None of the above! The truth is that I got a surprise when I visited the southern part of Oklahoma recently. I had seen on the map that there was a wildlife refuge called Wichita Mountains NWR. I also saw on the web that there were a small number of buffalo there. Since it was a quick trip, I didn’t expect to see many buffalo, let alone get close enough for a good shot.
Towards dusk I happened to glance off into the trees while driving by and saw this youngish bull. I stopped and walked around behind him. Approaching slowly and watchfully, I kept some small trees between he and I.
I’ve learned to be cautious around buffalo, but how cautious often depends. At times you can walk right up to them, drawing no more than a casual glance. I don’t set out wanting to get too close of course. But on several occasions while hiking in Yellowstone, I’ve rounded a corner and been confronted with one of the massive beasts lounging in the grass beside the trail. If it is not autumn, this is not usually a panic situation.

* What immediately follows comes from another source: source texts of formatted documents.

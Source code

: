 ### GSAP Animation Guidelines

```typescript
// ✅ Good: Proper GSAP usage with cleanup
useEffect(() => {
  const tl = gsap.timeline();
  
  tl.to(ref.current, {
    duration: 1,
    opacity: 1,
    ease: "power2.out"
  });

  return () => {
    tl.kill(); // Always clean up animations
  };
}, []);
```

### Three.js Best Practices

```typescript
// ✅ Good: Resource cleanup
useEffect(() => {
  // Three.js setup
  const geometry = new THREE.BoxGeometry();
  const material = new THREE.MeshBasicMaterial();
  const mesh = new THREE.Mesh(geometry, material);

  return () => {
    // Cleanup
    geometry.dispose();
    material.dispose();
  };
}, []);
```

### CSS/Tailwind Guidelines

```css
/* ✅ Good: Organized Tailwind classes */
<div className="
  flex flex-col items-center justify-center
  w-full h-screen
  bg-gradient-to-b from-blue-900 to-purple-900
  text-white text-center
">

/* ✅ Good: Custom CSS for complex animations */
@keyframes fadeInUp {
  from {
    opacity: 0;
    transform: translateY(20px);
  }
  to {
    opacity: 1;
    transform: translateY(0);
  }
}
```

I got close enough to this one to get his attention. He immediately let me know that I had gotten close enough, thank you. He turned and took a couple steps in my direction, fixing me with a glare. If that wasn’t enough, he began to urinate. That was my clue to back away. There is a rule of thumb with any large (or even not so large) male animal. Almost anytime you see them urinating, you can be sure it’s to send a definite signal: stay back!
There are other fairly obvious signals that buffalo give you. One is when they arch their tail up in the air. I’ve seen bulls do that during mating season, just before charging another bull. Another clue is when they throw their huge furry heads about. If you come upon a buffalo with an arched tail, who’s throwing his head around and urinating at the same time, you should definitely not approach any closer. And strongly consider retreating.
Many tourists have been injured, some even killed, by bison. At Yellowstone especially, people often approach too closely in an attempt to get a good picture. They ignore the obvious warning signals that the bison (I think kindly) is giving them. When questioned by rangers, some of these people don’t realize that they are wild animals. And they seem to believe they are slow and ponderous.
True, buffalo go about most of their lives in slow-motion. But that’s deceiving. I’ve seen them run very fast and jump 6-foot high fences. That’s 1500 pounds launching itself over a high fence! When they want to be, buffalo can be very athletic and very cantankerous – a potentially deadly combination. It’s amazing to me that more people aren’t rammed and gored, given how many apparently unobservant tourists visit Yellowstone.
So if you plan to visit one of the parks with buffalo, remember the signals, especially if it’s the fall mating season. Stay safe, and have a great week!